■ **TASK STATEMENT**: There is material below. Print exactly the lines starting at the line with "## [Video]()" and ending at the line with "- What happens", ends included, and no others.

:: INPUT

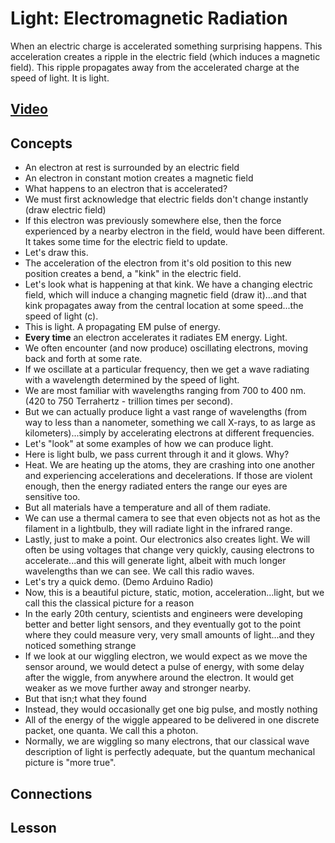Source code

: # Light: Electromagnetic Radiation
When an electric charge is accelerated something surprising happens. This acceleration creates a ripple in the electric field (which induces a magnetic field). This ripple propagates away from the accelerated charge at the speed of light. It is light.

## [Video]()

## Concepts
- An electron at rest is surrounded by an electric field
- An electron in constant motion creates a magnetic field
- What happens to an electron that is accelerated?
- We must first acknowledge that electric fields don't change instantly (draw electric field)
- If this electron was previously somewhere else, then the force experienced by a nearby electron in the field, would have been different. It takes some time for the electric field to update.
- Let's draw this.
- The acceleration of the electron from it's old position to this new position creates a bend, a "kink" in the electric field.
- Let's look what is happening at that kink. We have a changing electric field, which will induce a changing magnetic field (draw it)...and that kink propagates away from the central location at some speed...the speed of light (c).
- This is light. A propagating EM pulse of energy.
- **Every time** an electron accelerates it radiates EM energy. Light.
- We often encounter (and now produce) oscillating electrons, moving back and forth at some rate.
- If we oscillate at a particular frequency, then we get a wave radiating with a wavelength determined by the speed of light.
- We are most familiar with wavelengths ranging from 700 to 400 nm. (420 to 750 Terrahertz - trillion times per second).
- But we can actually produce light a vast range of wavelengths (from way to less than a nanometer, something we call X-rays, to as large as kilometers)...simply by accelerating electrons at different frequencies.
- Let's "look" at some examples of how we can produce light.
- Here is light bulb, we  pass current through it and it glows. Why?
- Heat. We are heating up the atoms, they are crashing into one another and experiencing accelerations and decelerations. If those are violent enough, then the energy radiated enters the range our eyes are sensitive too.
- But all materials have a temperature and all of them radiate.
- We can use a thermal camera to see that even objects not as hot as the filament in a lightbulb, they will radiate light in the infrared range.
- Lastly, just to make a point. Our electronics also creates light. We will often be using voltages that change very quickly, causing electrons to accelerate...and this will generate light, albeit with much longer wavelengths than we can see. We call this radio waves.
- Let's try a quick demo. (Demo Arduino Radio)
- Now, this is a beautiful picture, static, motion, acceleration...light, but we call this the classical picture for a reason
- In the early 20th century, scientists and engineers were developing better and better light sensors, and they eventually got to the point where they could measure very, very small amounts of light...and they noticed something strange
- If we look at our wiggling electron, we would expect as we move the sensor around, we would detect a pulse of energy, with some delay after the wiggle, from anywhere around the electron. It would get weaker as we move further away and stronger nearby.
- But that isn;t what they found
- Instead, they would occasionally get one big pulse, and mostly nothing
- All of the energy of the wiggle appeared to be delivered in one discrete packet, one quanta. We call this a photon.
- Normally, we are wiggling so many electrons, that our classical wave description of light is perfectly adequate, but the quantum mechanical picture is "more true".

## Connections

## Lesson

::::

■ **SOLUTION FOR THIS PROBLEM**:
## [Video]()

## Concepts
- An electron at rest is surrounded by an electric field
- An electron in constant motion creates a magnetic field
- What happens to an electron that is accelerated?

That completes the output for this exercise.